> [Problem to solve]:
The whole listing is to be repeated exactly. Add nothing.

%%

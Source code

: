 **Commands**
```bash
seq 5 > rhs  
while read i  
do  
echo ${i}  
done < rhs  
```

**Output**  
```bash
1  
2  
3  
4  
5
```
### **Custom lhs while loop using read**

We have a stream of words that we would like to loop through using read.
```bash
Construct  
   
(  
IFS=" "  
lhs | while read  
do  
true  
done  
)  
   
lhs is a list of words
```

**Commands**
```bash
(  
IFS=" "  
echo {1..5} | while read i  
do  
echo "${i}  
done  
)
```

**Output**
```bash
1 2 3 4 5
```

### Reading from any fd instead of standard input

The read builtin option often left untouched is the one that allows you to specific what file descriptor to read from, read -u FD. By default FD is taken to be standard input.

%%

> [Solution]:
Source code

: **Commands**
```bash
seq 5 > rhs  
while read i  
do  
echo ${i}  
done < rhs  
```

**Output**  
```bash
1  
2  
3  
4  
5
```
### **Custom lhs while loop using read**

We have a stream of words that we would like to loop through using read.
```bash
Construct  
   
(  
IFS=" "  
lhs | while read  
do  
true  
done  
)  
   
lhs is a list of words
```

**Commands**
```bash
(  
IFS=" "  
echo {1..5} | while read i  
do  
echo "${i}  
done  
)
```

**Output**
```bash
1 2 3 4 5
```

### Reading from any fd instead of standard input

The read builtin option often left untouched is the one that allows you to specific what file descriptor to read from, read -u FD. By default FD is taken to be standard input.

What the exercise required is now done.